+++ Material for this exercise

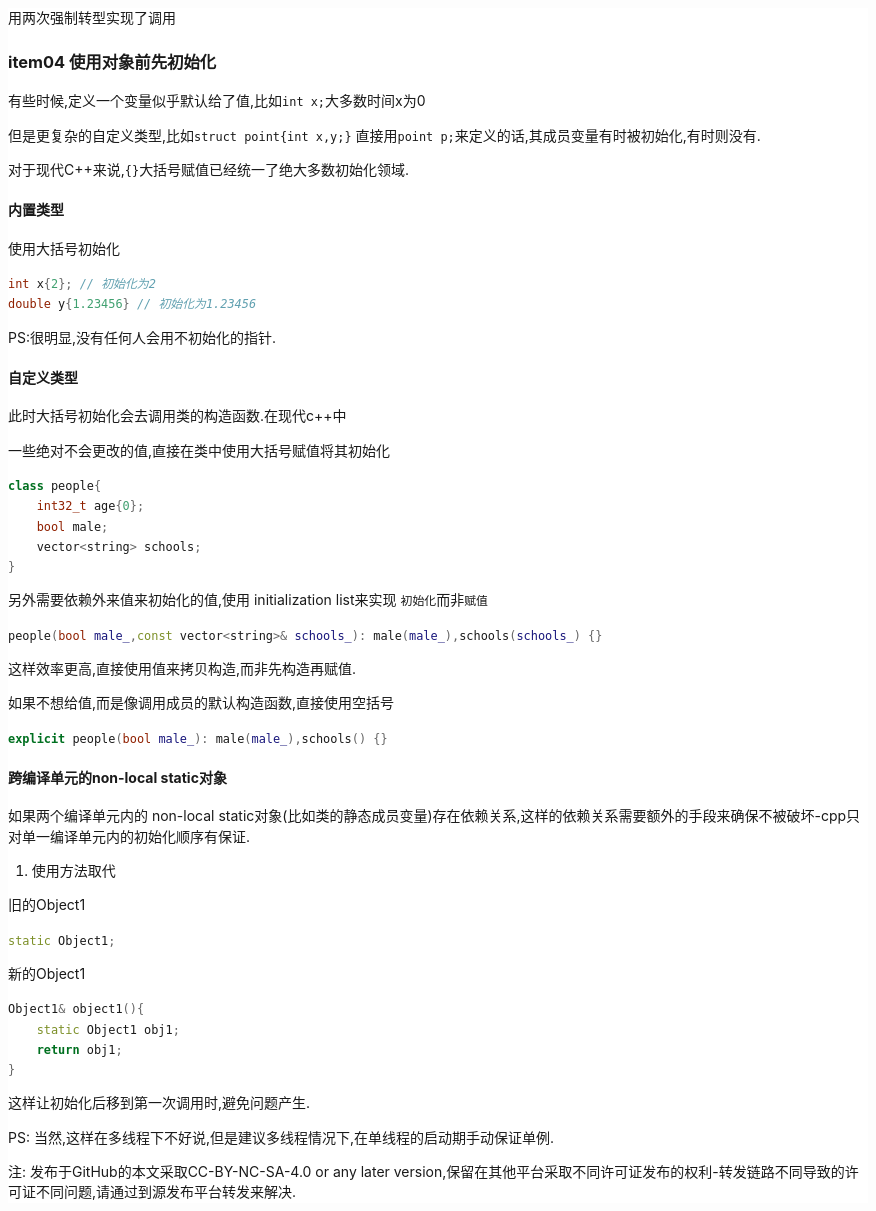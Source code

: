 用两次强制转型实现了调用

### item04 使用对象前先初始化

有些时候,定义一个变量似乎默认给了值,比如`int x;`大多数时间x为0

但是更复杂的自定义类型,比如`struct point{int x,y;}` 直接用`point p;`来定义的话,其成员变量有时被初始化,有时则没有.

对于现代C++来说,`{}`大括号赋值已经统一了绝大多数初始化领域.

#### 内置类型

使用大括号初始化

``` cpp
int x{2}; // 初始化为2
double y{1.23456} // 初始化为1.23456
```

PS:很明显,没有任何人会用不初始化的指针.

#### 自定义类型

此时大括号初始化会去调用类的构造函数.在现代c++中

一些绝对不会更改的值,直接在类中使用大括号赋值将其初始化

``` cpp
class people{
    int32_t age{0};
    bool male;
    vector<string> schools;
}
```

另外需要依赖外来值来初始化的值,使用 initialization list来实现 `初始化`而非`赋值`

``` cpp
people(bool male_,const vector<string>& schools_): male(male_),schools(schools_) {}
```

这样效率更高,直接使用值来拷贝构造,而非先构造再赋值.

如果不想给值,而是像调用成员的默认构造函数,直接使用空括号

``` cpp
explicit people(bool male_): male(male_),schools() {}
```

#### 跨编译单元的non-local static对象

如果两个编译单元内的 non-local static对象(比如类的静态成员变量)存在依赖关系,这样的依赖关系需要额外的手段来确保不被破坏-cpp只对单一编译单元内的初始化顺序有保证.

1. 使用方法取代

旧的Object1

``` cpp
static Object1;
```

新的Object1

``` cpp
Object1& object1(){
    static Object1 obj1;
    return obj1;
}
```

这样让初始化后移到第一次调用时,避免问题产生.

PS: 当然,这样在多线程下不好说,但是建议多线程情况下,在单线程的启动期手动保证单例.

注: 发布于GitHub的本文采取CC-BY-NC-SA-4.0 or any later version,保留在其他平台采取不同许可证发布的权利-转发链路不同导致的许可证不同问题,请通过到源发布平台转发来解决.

++++++

*The problem:*
Write everything in the records out exactly, apart from the pictures.

*Answer box:*
Source code

: 用两次强制转型实现了调用

### item04 使用对象前先初始化

有些时候,定义一个变量似乎默认给了值,比如`int x;`大多数时间x为0

但是更复杂的自定义类型,比如`struct point{int x,y;}` 直接用`point p;`来定义的话,其成员变量有时被初始化,有时则没有.

对于现代C++来说,`{}`大括号赋值已经统一了绝大多数初始化领域.

#### 内置类型

使用大括号初始化

``` cpp
int x{2}; // 初始化为2
double y{1.23456} // 初始化为1.23456
```

PS:很明显,没有任何人会用不初始化的指针.

#### 自定义类型

此时大括号初始化会去调用类的构造函数.在现代c++中

一些绝对不会更改的值,直接在类中使用大括号赋值将其初始化

``` cpp
class people{
    int32_t age{0};
    bool male;
    vector<string> schools;
}
```

另外需要依赖外来值来初始化的值,使用 initialization list来实现 `初始化`而非`赋值`

``` cpp
people(bool male_,const vector<string>& schools_): male(male_),schools(schools_) {}
```

这样效率更高,直接使用值来拷贝构造,而非先构造再赋值.

如果不想给值,而是像调用成员的默认构造函数,直接使用空括号

``` cpp
explicit people(bool male_): male(male_),schools() {}
```

#### 跨编译单元的non-local static对象

如果两个编译单元内的 non-local static对象(比如类的静态成员变量)存在依赖关系,这样的依赖关系需要额外的手段来确保不被破坏-cpp只对单一编译单元内的初始化顺序有保证.

1. 使用方法取代

旧的Object1

``` cpp
static Object1;
```

新的Object1

``` cpp
Object1& object1(){
    static Object1 obj1;
    return obj1;
}
```

这样让初始化后移到第一次调用时,避免问题产生.

PS: 当然,这样在多线程下不好说,但是建议多线程情况下,在单线程的启动期手动保证单例.

注: 发布于GitHub的本文采取CC-BY-NC-SA-4.0 or any later version,保留在其他平台采取不同许可证发布的权利-转发链路不同导致的许可证不同问题,请通过到源发布平台转发来解决.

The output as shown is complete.